Saved entries
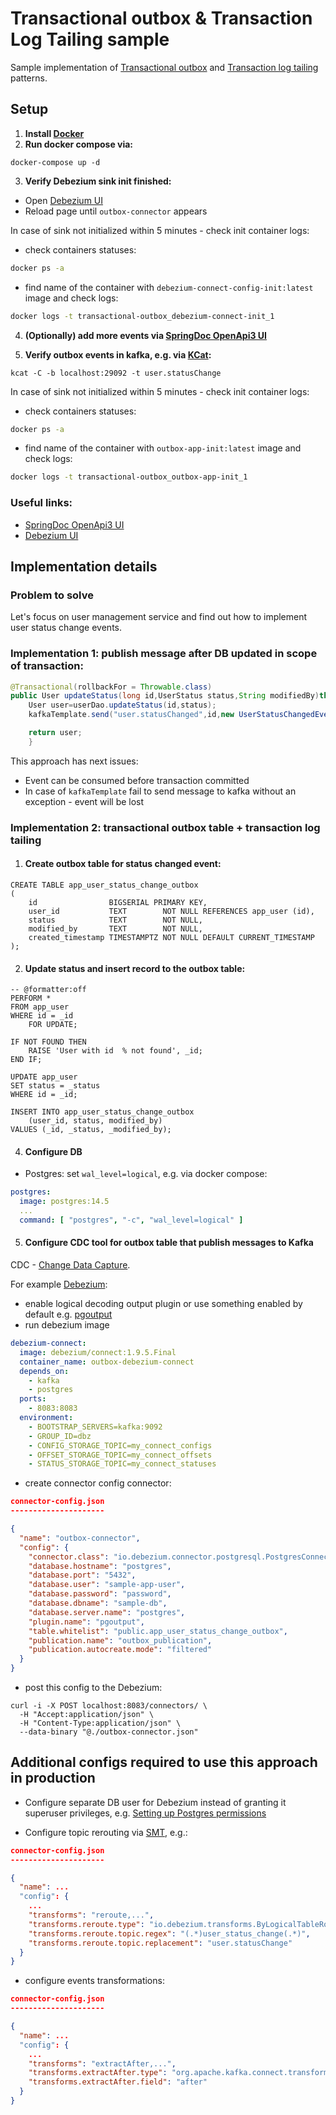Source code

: # Transactional outbox & Transaction Log Tailing sample

Sample implementation
of [Transactional outbox](https://microservices.io/patterns/data/transactional-outbox.html)
and [Transaction log tailing](https://microservices.io/patterns/data/transaction-log-tailing.html)
patterns.

## Setup

1. **Install [Docker](https://www.docker.com/)**
2. **Run docker compose via:**

```
docker-compose up -d
```

3. **Verify Debezium sink init finished:**

- Open [Debezium UI](http://localhost:8084/)
- Reload page until `outbox-connector` appears

In case of sink not initialized within 5 minutes - check init container logs:

- check containers statuses:

```sh
docker ps -a
```

- find name of the container with `debezium-connect-config-init:latest` image and check logs:

```sh
docker logs -t transactional-outbox_debezium-connect-init_1
```

4. **(Optionally) add more events
   via [SpringDoc OpenApi3 UI](http://localhost:8081/swagger-ui/index.html)**

5. **Verify outbox events in kafka, e.g. via [KCat](https://github.com/edenhill/kcat):**

```shell
kcat -C -b localhost:29092 -t user.statusChange
```

In case of sink not initialized within 5 minutes - check init container logs:

- check containers statuses:

```sh
docker ps -a
```

- find name of the container with `outbox-app-init:latest` image and check logs:

```sh
docker logs -t transactional-outbox_outbox-app-init_1
```

### Useful links:

- [SpringDoc OpenApi3 UI](http://localhost:8080/swagger-ui/index.html)
- [Debezium UI](http://localhost:8084)

## Implementation details

### Problem to solve

Let's focus on user management service and find out how to implement user status change events.

### Implementation 1: publish message after DB updated in scope of transaction:

```java
@Transactional(rollbackFor = Throwable.class)
public User updateStatus(long id,UserStatus status,String modifiedBy)throws TaskNotFoundException{
    User user=userDao.updateStatus(id,status);
    kafkaTemplate.send("user.statusChanged",id,new UserStatusChangedEvent(id,status,modifiedBy));

    return user;
    }
```

This approach has next issues:

- Event can be consumed before transaction committed
- In case of `kafkaTemplate` fail to send message to kafka without an exception - event will be lost

### Implementation 2: transactional outbox table + transaction log tailing

1. #### Create outbox table for status changed event:

```postgresql
CREATE TABLE app_user_status_change_outbox
(
    id                BIGSERIAL PRIMARY KEY,
    user_id           TEXT        NOT NULL REFERENCES app_user (id),
    status            TEXT        NOT NULL,
    modified_by       TEXT        NOT NULL,
    created_timestamp TIMESTAMPTZ NOT NULL DEFAULT CURRENT_TIMESTAMP
);
```

2. #### Update status and insert record to the outbox table:

```postgresql
-- @formatter:off
PERFORM *
FROM app_user
WHERE id = _id
    FOR UPDATE;

IF NOT FOUND THEN
    RAISE 'User with id  % not found', _id;
END IF;

UPDATE app_user
SET status = _status
WHERE id = _id;

INSERT INTO app_user_status_change_outbox
    (user_id, status, modified_by)
VALUES (_id, _status, _modified_by);
```

4. #### Configure DB

- Postgres: set `wal_level=logical`, e.g. via docker compose:

```yaml
postgres:
  image: postgres:14.5
  ...
  command: [ "postgres", "-c", "wal_level=logical" ]
```

5. #### Configure CDC tool for outbox table that publish messages to Kafka

CDC - [Change Data Capture](https://en.wikipedia.org/wiki/Change_data_capture).

For example [Debezium](https://debezium.io/):

- enable logical decoding output plugin or use something enabled by default
  e.g. [pgoutput](https://access.redhat.com/documentation/en-us/red_hat_integration/2019-12/html/change_data_capture_user_guide/debezium-connector-for-postgresql#output-plugin)
- run debezium image

```yaml
debezium-connect:
  image: debezium/connect:1.9.5.Final
  container_name: outbox-debezium-connect
  depends_on:
    - kafka
    - postgres
  ports:
    - 8083:8083
  environment:
    - BOOTSTRAP_SERVERS=kafka:9092
    - GROUP_ID=dbz
    - CONFIG_STORAGE_TOPIC=my_connect_configs
    - OFFSET_STORAGE_TOPIC=my_connect_offsets
    - STATUS_STORAGE_TOPIC=my_connect_statuses
```

- create connector config connector:

```json
connector-config.json
---------------------

{
  "name": "outbox-connector",
  "config": {
    "connector.class": "io.debezium.connector.postgresql.PostgresConnector",
    "database.hostname": "postgres",
    "database.port": "5432",
    "database.user": "sample-app-user",
    "database.password": "password",
    "database.dbname": "sample-db",
    "database.server.name": "postgres",
    "plugin.name": "pgoutput",
    "table.whitelist": "public.app_user_status_change_outbox",
    "publication.name": "outbox_publication",
    "publication.autocreate.mode": "filtered"
  }
}

```

- post this config to the Debezium:

```shell
curl -i -X POST localhost:8083/connectors/ \
  -H "Accept:application/json" \
  -H "Content-Type:application/json" \
  --data-binary "@./outbox-connector.json"
```

## Additional configs required to use this approach in production

- Configure separate DB user for Debezium instead of granting it superuser privileges,
  e.g. [Setting up Postgres permissions](https://debezium.io/documentation/reference/1.9/connectors/postgresql.html#postgresql-permissions)

- Configure topic rerouting
  via [SMT](https://docs.confluent.io/platform/current/connect/transforms/overview.html), e.g.:

```json
connector-config.json
---------------------

{
  "name": ...
  "config": {
    ...
    "transforms": "reroute,...",
    "transforms.reroute.type": "io.debezium.transforms.ByLogicalTableRouter",
    "transforms.reroute.topic.regex": "(.*)user_status_change(.*)",
    "transforms.reroute.topic.replacement": "user.statusChange"
  }
}
```

- configure events transformations:

```json
connector-config.json
---------------------

{
  "name": ...
  "config": {
    ...
    "transforms": "extractAfter,...",
    "transforms.extractAfter.type": "org.apache.kafka.connect.transforms.ExtractField$Value",
    "transforms.extractAfter.field": "after"
  }
}
```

**EXERCISE REQUIREMENTS:** Please copy each line of the records above that holds the word "kafkaTemplate".

**TASK SOLUTION:**
    kafkaTemplate.send("user.statusChanged",id,new UserStatusChangedEvent(id,status,modifiedBy));
- In case of `kafkaTemplate` fail to send message to kafka without an exception - event will be lost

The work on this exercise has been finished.